» Work to be completed
Your output should be each line from the material below that has the word "animations".

» Extracted entries

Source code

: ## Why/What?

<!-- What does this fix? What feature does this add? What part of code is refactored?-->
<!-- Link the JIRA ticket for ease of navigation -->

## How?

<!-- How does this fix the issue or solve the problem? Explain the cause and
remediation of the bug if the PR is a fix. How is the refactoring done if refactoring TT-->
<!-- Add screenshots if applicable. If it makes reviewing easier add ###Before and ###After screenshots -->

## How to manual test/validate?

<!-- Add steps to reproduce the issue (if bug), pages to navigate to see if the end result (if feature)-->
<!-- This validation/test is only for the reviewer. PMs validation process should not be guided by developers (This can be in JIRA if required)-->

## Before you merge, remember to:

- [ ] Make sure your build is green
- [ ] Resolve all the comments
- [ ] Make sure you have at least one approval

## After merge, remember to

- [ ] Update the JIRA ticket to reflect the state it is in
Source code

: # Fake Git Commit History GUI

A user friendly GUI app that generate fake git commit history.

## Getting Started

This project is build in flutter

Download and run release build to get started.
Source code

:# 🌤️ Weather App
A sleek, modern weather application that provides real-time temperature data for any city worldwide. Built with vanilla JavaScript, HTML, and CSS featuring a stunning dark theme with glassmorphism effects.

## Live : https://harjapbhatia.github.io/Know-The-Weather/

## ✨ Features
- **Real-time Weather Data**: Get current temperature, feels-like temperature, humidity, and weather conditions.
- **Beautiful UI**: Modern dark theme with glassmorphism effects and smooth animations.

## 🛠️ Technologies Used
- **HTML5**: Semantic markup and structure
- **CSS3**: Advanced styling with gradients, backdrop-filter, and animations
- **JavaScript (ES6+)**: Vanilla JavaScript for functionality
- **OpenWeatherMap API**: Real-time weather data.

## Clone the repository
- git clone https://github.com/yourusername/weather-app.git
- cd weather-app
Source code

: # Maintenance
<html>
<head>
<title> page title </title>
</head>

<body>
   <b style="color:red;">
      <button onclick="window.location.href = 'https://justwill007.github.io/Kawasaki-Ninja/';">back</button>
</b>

» Your solution
- **Beautiful UI**: Modern dark theme with glassmorphism effects and smooth animations.
- **CSS3**: Advanced styling with gradients, backdrop-filter, and animations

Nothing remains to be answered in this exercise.